From: Linus Torvalds
> Sent: Thursday, August 17, 2023 3:38 PM
>
> On Thu, 17 Aug 2023 at 10:42, David Laight <[email protected]> wrote:
> >
> > Although I'm not sure the bit-fields really help.
> > There are 8 bytes at the start of the structure, might as well
> > use them :-)
>
> Actuallyç I wrote the patch that way because it seems to improve code
> generation.
>
> The bitfields are generally all set together as just plain one-time
> constants at initialization time, and gcc sees that it's a full byte
> write.

I've just spent too long on godbolt (again) :-)
Fiddling with:

#define t1 unsigned char
struct b {
t1 b1:7;
t1 b2:1;
};

void ff(struct b *,int);

void ff1(void)
{
struct b b = {.b1=3, .b2 = 1};
ff(&b, sizeof b);
}

gcc for x86-64 make a pigs-breakfast when the bitfields are 'char'
and loads the constant from memory using pc-relative access.
Otherwise pretty must all variants (with or without the bitfield)
get initialised in a single write.
(Although gcc seems to insist on loading a 32bit constant into %eax.)

I can well imagine that keeping the constant below 32768 will help
on architectures that have to construct large constants.
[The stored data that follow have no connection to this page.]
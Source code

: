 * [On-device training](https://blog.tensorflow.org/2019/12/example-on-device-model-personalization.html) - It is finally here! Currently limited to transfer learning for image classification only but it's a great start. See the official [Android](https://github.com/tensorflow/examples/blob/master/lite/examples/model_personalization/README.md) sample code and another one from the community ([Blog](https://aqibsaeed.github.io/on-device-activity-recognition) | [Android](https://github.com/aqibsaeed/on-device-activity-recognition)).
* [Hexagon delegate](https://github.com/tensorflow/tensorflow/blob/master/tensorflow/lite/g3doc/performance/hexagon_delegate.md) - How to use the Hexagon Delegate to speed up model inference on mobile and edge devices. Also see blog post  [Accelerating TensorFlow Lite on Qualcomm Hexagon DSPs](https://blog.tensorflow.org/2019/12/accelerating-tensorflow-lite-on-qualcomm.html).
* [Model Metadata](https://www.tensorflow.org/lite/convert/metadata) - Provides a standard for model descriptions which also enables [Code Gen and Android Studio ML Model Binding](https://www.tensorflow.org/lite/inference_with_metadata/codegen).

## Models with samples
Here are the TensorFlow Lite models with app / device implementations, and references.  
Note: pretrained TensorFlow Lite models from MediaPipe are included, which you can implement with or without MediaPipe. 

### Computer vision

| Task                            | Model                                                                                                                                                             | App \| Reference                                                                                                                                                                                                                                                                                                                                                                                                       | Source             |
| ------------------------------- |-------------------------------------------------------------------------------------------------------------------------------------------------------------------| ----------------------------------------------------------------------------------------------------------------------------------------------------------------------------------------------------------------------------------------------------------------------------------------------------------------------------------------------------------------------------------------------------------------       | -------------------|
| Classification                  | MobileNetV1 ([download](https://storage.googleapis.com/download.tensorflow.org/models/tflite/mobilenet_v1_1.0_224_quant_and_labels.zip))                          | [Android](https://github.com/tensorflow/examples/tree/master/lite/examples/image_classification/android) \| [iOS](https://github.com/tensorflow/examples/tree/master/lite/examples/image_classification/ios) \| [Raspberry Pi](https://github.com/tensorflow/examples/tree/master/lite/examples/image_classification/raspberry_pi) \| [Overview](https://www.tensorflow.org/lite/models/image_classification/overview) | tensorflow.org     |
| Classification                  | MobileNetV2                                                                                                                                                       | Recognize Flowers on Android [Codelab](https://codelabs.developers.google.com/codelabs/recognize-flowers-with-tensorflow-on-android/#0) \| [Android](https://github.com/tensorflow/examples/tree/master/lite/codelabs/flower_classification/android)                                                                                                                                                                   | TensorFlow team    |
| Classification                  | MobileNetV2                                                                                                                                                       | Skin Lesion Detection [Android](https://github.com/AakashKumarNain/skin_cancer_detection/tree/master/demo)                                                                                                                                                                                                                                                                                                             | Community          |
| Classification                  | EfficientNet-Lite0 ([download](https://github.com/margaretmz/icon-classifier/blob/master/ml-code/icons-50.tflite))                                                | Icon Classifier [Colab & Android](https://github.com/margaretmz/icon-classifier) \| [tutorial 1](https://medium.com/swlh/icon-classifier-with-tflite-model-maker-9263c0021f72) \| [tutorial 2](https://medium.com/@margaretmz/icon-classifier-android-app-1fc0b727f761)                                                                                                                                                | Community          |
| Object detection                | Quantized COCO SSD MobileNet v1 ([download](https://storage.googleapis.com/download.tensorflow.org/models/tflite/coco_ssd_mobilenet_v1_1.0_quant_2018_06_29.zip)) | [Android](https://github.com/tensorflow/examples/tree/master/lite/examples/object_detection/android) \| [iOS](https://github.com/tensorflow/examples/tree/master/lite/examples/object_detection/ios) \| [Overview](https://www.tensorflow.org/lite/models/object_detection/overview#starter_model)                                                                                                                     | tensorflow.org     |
> And the reason 'data_source' is not a bitfield is that it's not
> a constant at iov_iter init time (it's an argument to all the init
> functions), so having that one as a separate byte at init time is good
> for code generation when you don't need to mask bits or anything like
> that.
>
> And once initialized, having things be dense and doing all the
> compares with a bitwise 'and' instead of doing them as some value
> compare again tends to generate good code.
>
> Then being able to test multiple bits at the same time is just gravy
> on top of that (ie that whole "remove user_backed, because it's easier
> to just test the bit combination").

Indeed, they used to be bits but never got tested together.

> > OTOH the 'nofault' and 'copy_mc' flags could be put into much
> > higher bits of a 32bit value.
>
> Once you start doing that, you often get bigger constants in the code stream.

I wasn't thinking of using 'really big' values :-)
Even 32768 can be an issue because some cpu sign extend all constants.